The Debt to Pleasure is the first novel by John Lanchester, a literary
type with foodie
credentials, and it begins "This is not a conventional cookbook." This
begins a clever
exercise in keeping the reader off-balance, never quite sure what sort of
text this
is--memoir or confession, cookbook or mystery story.
Tarquin Winot, the verbose and digressively informative narrator, starts
out with a
chummy mixture of memoir and recipes. We're nearly in the world of Peter
Mayle or
M.F.K. Fisher, with food chat and remarks about cuisines and place and
culture. At first
it's only in glimpses that another character is revealed--a hint of malice,
an aside with
creepy implications--and the picture of a truly monstrous ego lurking inside the
would-be cultured carapace comes, more and more quickly, into focus.
Any reader who likes baroquely self-revealing characters will revel in the
artfulness of
Tarquin's unappealing moments of revelation. Tarquin is like a richer, more
worldly
Ignatius Reilly, born to a classier couple but just as self-absorbed.
Lanchester has a nice,
tight control of his narrator's torrents of verbosity, and a good sense of
comic pacing.
This style isn't everyone's cup of tea, admittedly, but if you don't throw
the book across
the room in annoyance after the first three pages, if you allow yourself to
be tickled by
the excesses of the style, the story is assured and effective. Only in a
few scattered
places does the smoothness of the characterization lurch a little and,
instead of
murmuring a hint about the real nature of the narrator, gives you a bop on
the head.
Tarquin, halfway through the book, speaking in parenthesis:
Perhaps all description is self-description, and every word we
utter is
merely a fragment toward an autobiography of our bodies, our
consciousnesses, its full
pattern discernible, like the desert lines at Nazca, only by an observer
whose position
and motive strain our imagination to envisage--UFO landing-pad guide marks?
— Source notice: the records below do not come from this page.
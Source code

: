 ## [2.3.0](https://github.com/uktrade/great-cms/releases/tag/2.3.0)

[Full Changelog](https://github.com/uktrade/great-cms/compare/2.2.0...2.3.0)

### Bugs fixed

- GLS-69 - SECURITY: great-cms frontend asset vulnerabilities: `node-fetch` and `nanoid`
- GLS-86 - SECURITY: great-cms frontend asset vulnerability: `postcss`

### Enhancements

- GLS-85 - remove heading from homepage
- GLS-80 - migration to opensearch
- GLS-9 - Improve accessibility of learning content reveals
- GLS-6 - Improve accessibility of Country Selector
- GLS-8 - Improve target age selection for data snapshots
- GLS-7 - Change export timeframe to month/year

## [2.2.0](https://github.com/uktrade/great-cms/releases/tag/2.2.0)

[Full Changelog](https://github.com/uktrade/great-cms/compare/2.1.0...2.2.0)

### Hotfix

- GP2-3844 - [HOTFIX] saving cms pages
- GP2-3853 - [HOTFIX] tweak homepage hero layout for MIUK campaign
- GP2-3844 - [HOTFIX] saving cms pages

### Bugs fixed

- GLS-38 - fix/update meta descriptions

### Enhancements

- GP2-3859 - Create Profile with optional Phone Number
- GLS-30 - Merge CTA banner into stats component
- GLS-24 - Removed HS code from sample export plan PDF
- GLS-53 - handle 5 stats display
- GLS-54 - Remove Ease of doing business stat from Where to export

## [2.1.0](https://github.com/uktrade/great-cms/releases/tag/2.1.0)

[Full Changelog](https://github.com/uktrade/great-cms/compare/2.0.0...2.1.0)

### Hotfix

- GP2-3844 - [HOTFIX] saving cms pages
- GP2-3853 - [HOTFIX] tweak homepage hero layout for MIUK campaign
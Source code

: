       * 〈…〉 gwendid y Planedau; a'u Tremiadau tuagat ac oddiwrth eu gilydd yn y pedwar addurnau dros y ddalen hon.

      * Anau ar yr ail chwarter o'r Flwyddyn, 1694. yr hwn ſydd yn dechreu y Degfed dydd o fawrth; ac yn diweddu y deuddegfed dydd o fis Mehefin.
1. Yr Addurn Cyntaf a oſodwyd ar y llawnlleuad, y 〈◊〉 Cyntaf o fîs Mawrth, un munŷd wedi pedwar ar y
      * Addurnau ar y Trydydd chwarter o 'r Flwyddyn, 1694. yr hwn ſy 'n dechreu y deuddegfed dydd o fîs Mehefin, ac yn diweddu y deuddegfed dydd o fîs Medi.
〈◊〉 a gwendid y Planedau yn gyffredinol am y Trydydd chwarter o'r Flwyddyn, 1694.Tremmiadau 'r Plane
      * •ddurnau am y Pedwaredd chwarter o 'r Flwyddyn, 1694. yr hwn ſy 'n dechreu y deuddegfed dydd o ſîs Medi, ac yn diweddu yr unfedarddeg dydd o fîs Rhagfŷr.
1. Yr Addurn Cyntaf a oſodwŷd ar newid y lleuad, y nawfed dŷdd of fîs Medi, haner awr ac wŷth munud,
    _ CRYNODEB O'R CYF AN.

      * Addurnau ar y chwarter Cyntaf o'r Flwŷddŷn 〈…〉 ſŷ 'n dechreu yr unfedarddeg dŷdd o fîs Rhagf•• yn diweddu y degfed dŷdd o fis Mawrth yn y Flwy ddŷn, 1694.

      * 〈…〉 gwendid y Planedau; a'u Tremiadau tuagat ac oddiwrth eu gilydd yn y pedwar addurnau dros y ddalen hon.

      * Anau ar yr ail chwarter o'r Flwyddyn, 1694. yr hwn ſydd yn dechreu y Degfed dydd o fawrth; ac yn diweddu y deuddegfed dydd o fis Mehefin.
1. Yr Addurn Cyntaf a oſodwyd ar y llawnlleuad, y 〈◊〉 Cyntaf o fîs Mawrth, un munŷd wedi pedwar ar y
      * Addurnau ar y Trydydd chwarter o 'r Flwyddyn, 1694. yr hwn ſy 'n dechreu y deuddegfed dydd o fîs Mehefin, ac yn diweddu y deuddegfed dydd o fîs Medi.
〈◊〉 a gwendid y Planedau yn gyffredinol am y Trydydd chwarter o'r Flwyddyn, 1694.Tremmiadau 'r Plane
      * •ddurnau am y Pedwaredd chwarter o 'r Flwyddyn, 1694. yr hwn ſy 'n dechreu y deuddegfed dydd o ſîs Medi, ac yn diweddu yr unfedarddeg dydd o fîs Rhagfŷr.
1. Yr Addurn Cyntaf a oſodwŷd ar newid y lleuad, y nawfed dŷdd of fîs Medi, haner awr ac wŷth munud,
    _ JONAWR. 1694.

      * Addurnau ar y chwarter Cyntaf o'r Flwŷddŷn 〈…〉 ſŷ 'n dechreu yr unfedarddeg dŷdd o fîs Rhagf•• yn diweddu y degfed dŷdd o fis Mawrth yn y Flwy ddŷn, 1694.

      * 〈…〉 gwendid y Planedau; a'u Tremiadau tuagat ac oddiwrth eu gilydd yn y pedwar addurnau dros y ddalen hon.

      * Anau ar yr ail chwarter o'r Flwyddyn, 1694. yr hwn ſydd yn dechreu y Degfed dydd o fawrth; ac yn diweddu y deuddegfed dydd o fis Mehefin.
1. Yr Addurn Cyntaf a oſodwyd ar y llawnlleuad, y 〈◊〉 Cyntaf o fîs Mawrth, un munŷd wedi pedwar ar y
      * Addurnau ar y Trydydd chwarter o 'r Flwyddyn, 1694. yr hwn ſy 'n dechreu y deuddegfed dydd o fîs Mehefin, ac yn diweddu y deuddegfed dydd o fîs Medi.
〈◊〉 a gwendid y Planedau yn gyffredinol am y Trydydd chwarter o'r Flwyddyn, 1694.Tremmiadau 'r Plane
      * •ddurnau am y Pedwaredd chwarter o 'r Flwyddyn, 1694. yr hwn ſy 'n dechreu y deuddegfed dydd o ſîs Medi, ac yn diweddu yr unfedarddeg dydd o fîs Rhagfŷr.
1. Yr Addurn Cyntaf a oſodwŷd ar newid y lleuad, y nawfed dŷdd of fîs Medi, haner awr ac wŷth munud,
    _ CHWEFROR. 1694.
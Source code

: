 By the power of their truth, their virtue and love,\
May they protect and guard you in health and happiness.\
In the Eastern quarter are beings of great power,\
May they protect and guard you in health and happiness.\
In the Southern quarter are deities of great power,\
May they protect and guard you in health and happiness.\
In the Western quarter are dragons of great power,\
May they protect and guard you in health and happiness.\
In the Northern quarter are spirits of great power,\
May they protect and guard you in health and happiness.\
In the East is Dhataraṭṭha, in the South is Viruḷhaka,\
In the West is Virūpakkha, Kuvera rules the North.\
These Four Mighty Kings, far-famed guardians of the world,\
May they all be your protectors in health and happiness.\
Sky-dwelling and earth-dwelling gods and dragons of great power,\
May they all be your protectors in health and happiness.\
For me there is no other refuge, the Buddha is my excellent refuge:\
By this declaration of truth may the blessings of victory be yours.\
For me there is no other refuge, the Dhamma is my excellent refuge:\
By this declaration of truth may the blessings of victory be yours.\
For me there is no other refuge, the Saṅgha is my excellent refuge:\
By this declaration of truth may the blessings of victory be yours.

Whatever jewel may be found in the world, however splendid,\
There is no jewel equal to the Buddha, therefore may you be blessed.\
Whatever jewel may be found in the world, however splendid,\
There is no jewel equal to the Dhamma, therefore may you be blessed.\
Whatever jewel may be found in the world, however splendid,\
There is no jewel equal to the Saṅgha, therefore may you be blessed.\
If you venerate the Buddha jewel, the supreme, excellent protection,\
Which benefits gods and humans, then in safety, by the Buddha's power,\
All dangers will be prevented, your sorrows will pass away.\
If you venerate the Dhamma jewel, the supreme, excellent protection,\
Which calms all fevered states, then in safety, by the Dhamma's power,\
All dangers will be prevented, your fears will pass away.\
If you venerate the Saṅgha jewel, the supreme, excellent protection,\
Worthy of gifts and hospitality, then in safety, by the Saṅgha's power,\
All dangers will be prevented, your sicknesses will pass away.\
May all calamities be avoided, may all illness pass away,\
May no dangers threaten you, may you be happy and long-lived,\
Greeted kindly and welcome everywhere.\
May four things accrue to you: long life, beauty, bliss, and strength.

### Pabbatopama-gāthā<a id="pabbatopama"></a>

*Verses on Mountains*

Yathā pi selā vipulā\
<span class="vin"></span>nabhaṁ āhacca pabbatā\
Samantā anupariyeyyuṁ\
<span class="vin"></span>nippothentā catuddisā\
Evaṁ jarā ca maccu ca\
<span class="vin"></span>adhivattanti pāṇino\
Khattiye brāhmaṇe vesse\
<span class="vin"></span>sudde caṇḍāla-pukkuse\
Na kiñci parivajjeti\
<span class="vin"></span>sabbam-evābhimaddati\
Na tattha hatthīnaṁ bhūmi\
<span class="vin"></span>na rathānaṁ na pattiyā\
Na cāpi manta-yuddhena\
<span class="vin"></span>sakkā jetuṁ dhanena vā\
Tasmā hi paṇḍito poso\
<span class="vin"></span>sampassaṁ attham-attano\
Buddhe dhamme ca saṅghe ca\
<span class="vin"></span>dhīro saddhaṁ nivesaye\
Colossal astronomical calendars? Keats: "A man's life of any worth is a
continual
allegory." Discuss.
Even though he achieves it by oblique means, Lanchester also manages to
make
this a foodie book, and at the same time deliver a good spoof of the plummy,
aristocratic tones of the classic foodie writer with fetishes about France
and a penchant
for quoting Brillat-Savarin. Lanchester's art is in using this maneuver to,
so to speak,
cook us like lobsters who don't quite realize the water is gradually
heating up to boiling
point. Before we know it we've left the Gourmet Magazine zone and are slipping
inexorably into something closer to an Edward Gorey story, and then,
dropping all
pretense at amusing morbidity, into something considerably nastier.
Not to launch spoilers. This isn't an arty book, but it's a novel of
considerable
artfulness. The absent sculptor Bartholomew is one of the best
obliquely-described
characters I've encountered, and I finally found out what an aioli is. You
can't ask much
more of a book which, at the end, proves to be something close to a thriller.